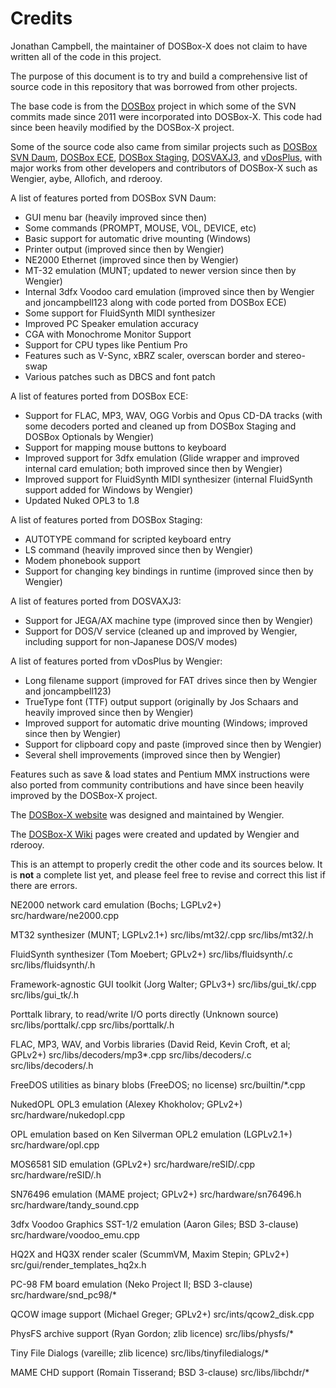 Credits
=======

Jonathan Campbell, the maintainer of DOSBox-X does not claim to have written all of the code in this project.

The purpose of this document is to try and build a comprehensive list of source code in this repository that was borrowed from other projects.

The base code is from the [DOSBox](https://www.dosbox.com) project in which some of the SVN commits made since 2011 were incorporated into DOSBox-X. This code had since been heavily modified by the DOSBox-X project.

Some of the source code also came from similar projects such as [DOSBox SVN Daum](http://ykhwong.x-y.net), [DOSBox ECE](https://dosboxece.yesterplay.net/), [DOSBox Staging](https://dosbox-staging.github.io/), [DOSVAXJ3](https://www.nanshiki.co.jp/software/dosvaxj3.html), and [vDosPlus](http://www.vdosplus.org/), with major works from other developers and contributors of DOSBox-X such as Wengier, aybe, Allofich, and rderooy.

A list of features ported from DOSBox SVN Daum:

* GUI menu bar (heavily improved since then)
* Some commands (PROMPT, MOUSE, VOL, DEVICE, etc)
* Basic support for automatic drive mounting (Windows)
* Printer output (improved since then by Wengier)
* NE2000 Ethernet (improved since then by Wengier)
* MT-32 emulation (MUNT; updated to newer version since then by Wengier)
* Internal 3dfx Voodoo card emulation (improved since then by Wengier and joncampbell123 along with code ported from DOSBox ECE)
* Some support for FluidSynth MIDI synthesizer
* Improved PC Speaker emulation accuracy
* CGA with Monochrome Monitor Support
* Support for CPU types like Pentium Pro
* Features such as V-Sync, xBRZ scaler, overscan border and stereo-swap
* Various patches such as DBCS and font patch

A list of features ported from DOSBox ECE:

* Support for FLAC, MP3, WAV, OGG Vorbis and Opus CD-DA tracks (with some decoders ported and cleaned up from DOSBox Staging and DOSBox Optionals by Wengier)
* Support for mapping mouse buttons to keyboard
* Improved support for 3dfx emulation (Glide wrapper and improved internal card emulation; both improved since then by Wengier)
* Improved support for FluidSynth MIDI synthesizer (internal FluidSynth support added for Windows by Wengier)
* Updated Nuked OPL3 to 1.8

A list of features ported from DOSBox Staging:

* AUTOTYPE command for scripted keyboard entry
* LS command (heavily improved since then by Wengier)
* Modem phonebook support
* Support for changing key bindings in runtime (improved since then by Wengier)

A list of features ported from DOSVAXJ3:

* Support for JEGA/AX machine type (improved since then by Wengier)
* Support for DOS/V service (cleaned up and improved by Wengier, including support for non-Japanese DOS/V modes)

A list of features ported from vDosPlus by Wengier:

* Long filename support (improved for FAT drives since then by Wengier and joncampbell123)
* TrueType font (TTF) output support (originally by Jos Schaars and heavily improved since then by Wengier)
* Improved support for automatic drive mounting (Windows; improved since then by Wengier)
* Support for clipboard copy and paste (improved since then by Wengier)
* Several shell improvements (improved since then by Wengier)

Features such as save & load states and Pentium MMX instructions were also ported from community contributions and have since been heavily improved by the DOSBox-X project.

The [DOSBox-X website](https://dosbox-x.com) was designed and maintained by Wengier.

The [DOSBox-X Wiki](https://dosbox-x.com/wiki) pages were created and updated by Wengier and rderooy.

This is an attempt to properly credit the other code and its sources below. It is **not** a complete list yet, and please feel free to revise and correct this list if there are errors.

NE2000 network card emulation (Bochs; LGPLv2+) src/hardware/ne2000.cpp

MT32 synthesizer (MUNT; LGPLv2.1+) src/libs/mt32/.cpp src/libs/mt32/.h

FluidSynth synthesizer (Tom Moebert; GPLv2+) src/libs/fluidsynth/.c src/libs/fluidsynth/.h

Framework-agnostic GUI toolkit (Jorg Walter; GPLv3+) src/libs/gui_tk/.cpp src/libs/gui_tk/.h

Porttalk library, to read/write I/O ports directly (Unknown source) src/libs/porttalk/.cpp src/libs/porttalk/.h

FLAC, MP3, WAV, and Vorbis libraries (David Reid, Kevin Croft, et al; GPLv2+) src/libs/decoders/mp3*.cpp src/libs/decoders/.c src/libs/decoders/.h

FreeDOS utilities as binary blobs (FreeDOS; no license) src/builtin/*.cpp

NukedOPL OPL3 emulation (Alexey Khokholov; GPLv2+) src/hardware/nukedopl.cpp

OPL emulation based on Ken Silverman OPL2 emulation (LGPLv2.1+) src/hardware/opl.cpp

MOS6581 SID emulation (GPLv2+) src/hardware/reSID/.cpp src/hardware/reSID/.h

SN76496 emulation (MAME project; GPLv2+) src/hardware/sn76496.h src/hardware/tandy_sound.cpp

3dfx Voodoo Graphics SST-1/2 emulation (Aaron Giles; BSD 3-clause) src/hardware/voodoo_emu.cpp

HQ2X and HQ3X render scaler (ScummVM, Maxim Stepin; GPLv2+) src/gui/render_templates_hq2x.h

PC-98 FM board emulation (Neko Project II; BSD 3-clause) src/hardware/snd_pc98/*

QCOW image support (Michael Greger; GPLv2+) src/ints/qcow2_disk.cpp

PhysFS archive support (Ryan Gordon; zlib licence) src/libs/physfs/*

Tiny File Dialogs (vareille; zlib licence) src/libs/tinyfiledialogs/*

MAME CHD support (Romain Tisserand; BSD 3-clause) src/libs/libchdr/*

== Exercise instructions ==
Print the material again word for word. Please drop every picture.

== Answer below ==
 Credits
=======

Jonathan Campbell, the maintainer of DOSBox-X does not claim to have written all of the code in this project.

The purpose of this document is to try and build a comprehensive list of source code in this repository that was borrowed from other projects.

The base code is from the [DOSBox](https://www.dosbox.com) project in which some of the SVN commits made since 2011 were incorporated into DOSBox-X. This code had since been heavily modified by the DOSBox-X project.

Some of the source code also came from similar projects such as [DOSBox SVN Daum](http://ykhwong.x-y.net), [DOSBox ECE](https://dosboxece.yesterplay.net/), [DOSBox Staging](https://dosbox-staging.github.io/), [DOSVAXJ3](https://www.nanshiki.co.jp/software/dosvaxj3.html), and [vDosPlus](http://www.vdosplus.org/), with major works from other developers and contributors of DOSBox-X such as Wengier, aybe, Allofich, and rderooy.

A list of features ported from DOSBox SVN Daum:

* GUI menu bar (heavily improved since then)
* Some commands (PROMPT, MOUSE, VOL, DEVICE, etc)
* Basic support for automatic drive mounting (Windows)
* Printer output (improved since then by Wengier)
* NE2000 Ethernet (improved since then by Wengier)
* MT-32 emulation (MUNT; updated to newer version since then by Wengier)
* Internal 3dfx Voodoo card emulation (improved since then by Wengier and joncampbell123 along with code ported from DOSBox ECE)
* Some support for FluidSynth MIDI synthesizer
* Improved PC Speaker emulation accuracy
* CGA with Monochrome Monitor Support
* Support for CPU types like Pentium Pro
* Features such as V-Sync, xBRZ scaler, overscan border and stereo-swap
* Various patches such as DBCS and font patch

A list of features ported from DOSBox ECE:

* Support for FLAC, MP3, WAV, OGG Vorbis and Opus CD-DA tracks (with some decoders ported and cleaned up from DOSBox Staging and DOSBox Optionals by Wengier)
* Support for mapping mouse buttons to keyboard
* Improved support for 3dfx emulation (Glide wrapper and improved internal card emulation; both improved since then by Wengier)
* Improved support for FluidSynth MIDI synthesizer (internal FluidSynth support added for Windows by Wengier)
* Updated Nuked OPL3 to 1.8

A list of features ported from DOSBox Staging:

* AUTOTYPE command for scripted keyboard entry
* LS command (heavily improved since then by Wengier)
* Modem phonebook support
* Support for changing key bindings in runtime (improved since then by Wengier)

A list of features ported from DOSVAXJ3:

* Support for JEGA/AX machine type (improved since then by Wengier)
* Support for DOS/V service (cleaned up and improved by Wengier, including support for non-Japanese DOS/V modes)

A list of features ported from vDosPlus by Wengier:

* Long filename support (improved for FAT drives since then by Wengier and joncampbell123)
* TrueType font (TTF) output support (originally by Jos Schaars and heavily improved since then by Wengier)
* Improved support for automatic drive mounting (Windows; improved since then by Wengier)
* Support for clipboard copy and paste (improved since then by Wengier)
* Several shell improvements (improved since then by Wengier)

Features such as save & load states and Pentium MMX instructions were also ported from community contributions and have since been heavily improved by the DOSBox-X project.

The [DOSBox-X website](https://dosbox-x.com) was designed and maintained by Wengier.

The [DOSBox-X Wiki](https://dosbox-x.com/wiki) pages were created and updated by Wengier and rderooy.

This is an attempt to properly credit the other code and its sources below. It is **not** a complete list yet, and please feel free to revise and correct this list if there are errors.

NE2000 network card emulation (Bochs; LGPLv2+) src/hardware/ne2000.cpp

MT32 synthesizer (MUNT; LGPLv2.1+) src/libs/mt32/.cpp src/libs/mt32/.h

FluidSynth synthesizer (Tom Moebert; GPLv2+) src/libs/fluidsynth/.c src/libs/fluidsynth/.h

Framework-agnostic GUI toolkit (Jorg Walter; GPLv3+) src/libs/gui_tk/.cpp src/libs/gui_tk/.h

Porttalk library, to read/write I/O ports directly (Unknown source) src/libs/porttalk/.cpp src/libs/porttalk/.h

FLAC, MP3, WAV, and Vorbis libraries (David Reid, Kevin Croft, et al; GPLv2+) src/libs/decoders/mp3*.cpp src/libs/decoders/.c src/libs/decoders/.h

FreeDOS utilities as binary blobs (FreeDOS; no license) src/builtin/*.cpp

NukedOPL OPL3 emulation (Alexey Khokholov; GPLv2+) src/hardware/nukedopl.cpp

OPL emulation based on Ken Silverman OPL2 emulation (LGPLv2.1+) src/hardware/opl.cpp

MOS6581 SID emulation (GPLv2+) src/hardware/reSID/.cpp src/hardware/reSID/.h

SN76496 emulation (MAME project; GPLv2+) src/hardware/sn76496.h src/hardware/tandy_sound.cpp

3dfx Voodoo Graphics SST-1/2 emulation (Aaron Giles; BSD 3-clause) src/hardware/voodoo_emu.cpp

HQ2X and HQ3X render scaler (ScummVM, Maxim Stepin; GPLv2+) src/gui/render_templates_hq2x.h

PC-98 FM board emulation (Neko Project II; BSD 3-clause) src/hardware/snd_pc98/*

QCOW image support (Michael Greger; GPLv2+) src/ints/qcow2_disk.cpp

PhysFS archive support (Ryan Gordon; zlib licence) src/libs/physfs/*

Tiny File Dialogs (vareille; zlib licence) src/libs/tinyfiledialogs/*

MAME CHD support (Romain Tisserand; BSD 3-clause) src/libs/libchdr/*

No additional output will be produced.